Thanks for that, very informative. It’s still all confusing as hell though. MS seems to be going in about 8 directions at once right now, but at least I think I’m starting to see where all the different paths lead. Fun times ahead
Actually you are right. They are ditching the .Net framework and are only maintaining the Core runtime. Moving forward the framework will be maintained by Ximian. Note that WinRT is not the .Net framework, so it will still be maintained by MS as long as Windows exists. The last official .Net framework release from MS will be v4.6. Then again MS could change their strategy when a new CEO steps in.
How do Microsoft and Ximian do GUI stuff in the future?
That would be:
WinRT for Windows 8.1-10.
WPF for Windows 7.
GTK# for Linux.
Cocoa# for Mac.
If you want cross-platfom GUIs, XWT (analogous to Java-SWT):
https://github.com/mono/xwt
> WinRT for Windows 8.1-10.
Aha. I see. And what’s the difference between WPF and… “WinRT”? In “WinRT” you write GUI in.. XAML, in WPF – in… XAML.
You are mixing stuff.
WPF is a .NET GUI toolkit that uses XAML for defining the GUI layouts. You can code WPF applications just with code, without any XAML.

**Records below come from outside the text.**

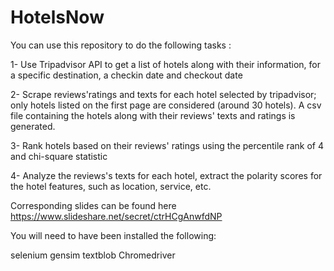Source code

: # HotelsNow

You can use this repository to do the following tasks :

1- Use Tripadvisor API to get a list of hotels along with their information, for a specific destination, a checkin date and checkout date

2- Scrape reviews'ratings and texts for each hotel selected by tripadvisor; only hotels listed on the first page are considered (around 30 hotels). A csv file containing the hotels along with their reviews' texts and ratings is generated.

3- Rank hotels based on their reviews' ratings using the percentile rank of 4 and chi-square statistic

4- Analyze the reviews's texts for each hotel, extract the polarity scores for the hotel features, such as location, service, etc. 

Corresponding slides can be found here https://www.slideshare.net/secret/ctrHCgAnwfdNP



You will need to have been installed the following:

selenium 
gensim
textblob
Chromedriver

WinRT is an evolution of COM, geared towards becoming the new Windows ABI for the so called universal apps. It also uses XAML for the layout definitions.
XAML is XML based and has multiple versions. Silverlight, WPF, WinRT all use XAML, but each version doesn’t offer 100% API coverage across all platforms.
There is a new WPF version coming, just in case you missed BUILD.
They hardly need a new CEO for that. Microsoft’s biggest problem has always been that they change their technology stack every 3-5 years. After a little while you get tired of it and just stick to one of their “legacy” solutions until they get their act together.
Yeah, but if you’re just starting out like me, which one of their legacy solutions would you go with? Lol
The newest of course! Although one of the other big problems Microsoft got is that they always sabotage their own tech as well. So you’d have to pick something that they also support on Windows 7 (unless you want to restrict yourself to 20% of the market).
The newest is not always the one with most future ahead of it. It is possible for corporations to own up to mistakes and then back away from them.
One of my gripes with Java is the outdated runtime and framework cruft that holds it back. When news broke out that Sun is on sale, I dearly hoped that IBM will not screw it up. Unfortunately for everyone (especially folks in Apache) the crown jewels went to Oracle. IBM made a huge blunder by being an utter cheapskate. Oracle has hardly made any significant improvements to the JVM since. This has made new paradigms and tools difficult. I believe languages like Scala and Clojure will continue to have a hard time on the JVM as long as Oracle owns it.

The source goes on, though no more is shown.